(DIRECTIONS FOR THIS TASK) Copies of all lines that contain "width" are needed; take them from the data below.

[Source records]
++++++++
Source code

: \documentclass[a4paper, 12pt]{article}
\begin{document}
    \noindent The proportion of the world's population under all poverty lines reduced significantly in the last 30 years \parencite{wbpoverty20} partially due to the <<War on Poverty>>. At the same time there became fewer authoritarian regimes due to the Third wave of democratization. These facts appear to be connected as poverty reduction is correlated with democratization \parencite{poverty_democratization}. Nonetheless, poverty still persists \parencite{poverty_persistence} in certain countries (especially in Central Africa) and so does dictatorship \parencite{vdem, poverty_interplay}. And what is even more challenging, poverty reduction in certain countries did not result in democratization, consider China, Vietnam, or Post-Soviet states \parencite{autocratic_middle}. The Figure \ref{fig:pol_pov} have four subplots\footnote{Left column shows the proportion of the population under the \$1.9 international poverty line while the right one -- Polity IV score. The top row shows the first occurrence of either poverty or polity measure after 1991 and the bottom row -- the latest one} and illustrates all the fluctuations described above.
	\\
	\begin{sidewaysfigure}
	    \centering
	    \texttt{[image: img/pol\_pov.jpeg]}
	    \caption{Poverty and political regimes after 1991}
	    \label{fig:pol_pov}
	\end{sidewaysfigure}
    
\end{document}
++++++++
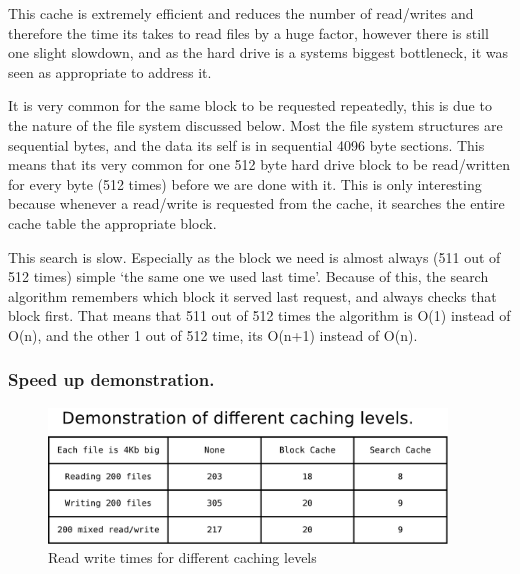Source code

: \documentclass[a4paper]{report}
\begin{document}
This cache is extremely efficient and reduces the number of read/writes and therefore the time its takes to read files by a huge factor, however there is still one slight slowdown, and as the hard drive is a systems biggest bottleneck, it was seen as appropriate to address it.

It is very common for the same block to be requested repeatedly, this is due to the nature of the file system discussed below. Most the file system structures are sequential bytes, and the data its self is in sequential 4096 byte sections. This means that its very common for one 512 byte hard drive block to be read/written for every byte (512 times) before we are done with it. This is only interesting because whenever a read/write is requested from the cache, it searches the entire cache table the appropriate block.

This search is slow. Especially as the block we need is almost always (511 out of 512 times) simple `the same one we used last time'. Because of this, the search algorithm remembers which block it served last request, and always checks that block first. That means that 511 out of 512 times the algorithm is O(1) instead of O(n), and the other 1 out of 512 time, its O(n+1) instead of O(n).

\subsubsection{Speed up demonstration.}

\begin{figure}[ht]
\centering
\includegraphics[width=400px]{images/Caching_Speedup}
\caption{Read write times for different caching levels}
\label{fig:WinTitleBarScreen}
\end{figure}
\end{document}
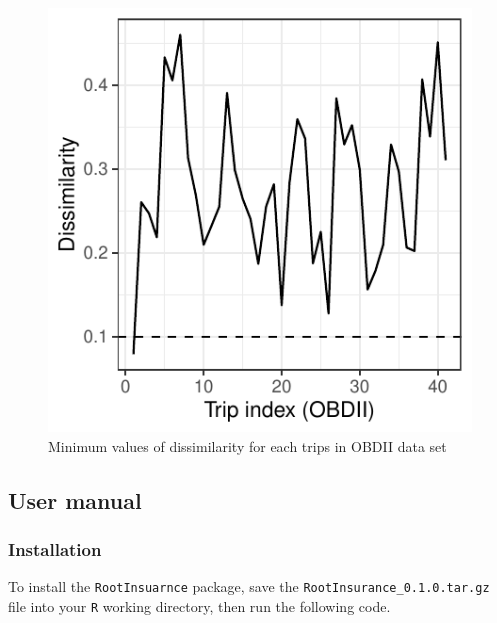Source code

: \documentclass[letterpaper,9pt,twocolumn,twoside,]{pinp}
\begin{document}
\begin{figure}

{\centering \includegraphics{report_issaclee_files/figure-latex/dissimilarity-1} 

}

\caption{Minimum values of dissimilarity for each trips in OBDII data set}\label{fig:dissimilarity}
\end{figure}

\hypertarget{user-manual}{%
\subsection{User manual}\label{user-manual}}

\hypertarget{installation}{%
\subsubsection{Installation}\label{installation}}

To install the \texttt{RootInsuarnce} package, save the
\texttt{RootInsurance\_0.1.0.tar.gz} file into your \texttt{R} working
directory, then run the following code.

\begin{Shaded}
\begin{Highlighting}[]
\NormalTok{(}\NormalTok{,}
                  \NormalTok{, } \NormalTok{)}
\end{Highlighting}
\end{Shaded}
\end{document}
++++++++
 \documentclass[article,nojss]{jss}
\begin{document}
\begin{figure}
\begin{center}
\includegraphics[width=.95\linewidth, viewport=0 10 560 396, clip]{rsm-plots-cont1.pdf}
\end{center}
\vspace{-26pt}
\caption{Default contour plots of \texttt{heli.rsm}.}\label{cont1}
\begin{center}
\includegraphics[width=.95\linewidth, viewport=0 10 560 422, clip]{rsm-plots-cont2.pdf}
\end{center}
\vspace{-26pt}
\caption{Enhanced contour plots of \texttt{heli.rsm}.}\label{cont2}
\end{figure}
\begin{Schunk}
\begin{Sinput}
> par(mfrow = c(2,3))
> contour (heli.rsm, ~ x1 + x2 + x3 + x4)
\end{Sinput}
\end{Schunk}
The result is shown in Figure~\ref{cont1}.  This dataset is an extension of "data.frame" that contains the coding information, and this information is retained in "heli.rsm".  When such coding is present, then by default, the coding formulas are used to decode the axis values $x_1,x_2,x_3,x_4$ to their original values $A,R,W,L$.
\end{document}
++++++++
(FINAL ANSWER)
\includegraphics[width=400px]{images/Caching_Speedup}
\includegraphics[width=.95\linewidth, viewport=0 10 560 396, clip]{rsm-plots-cont1.pdf}
\includegraphics[width=.95\linewidth, viewport=0 10 560 422, clip]{rsm-plots-cont2.pdf}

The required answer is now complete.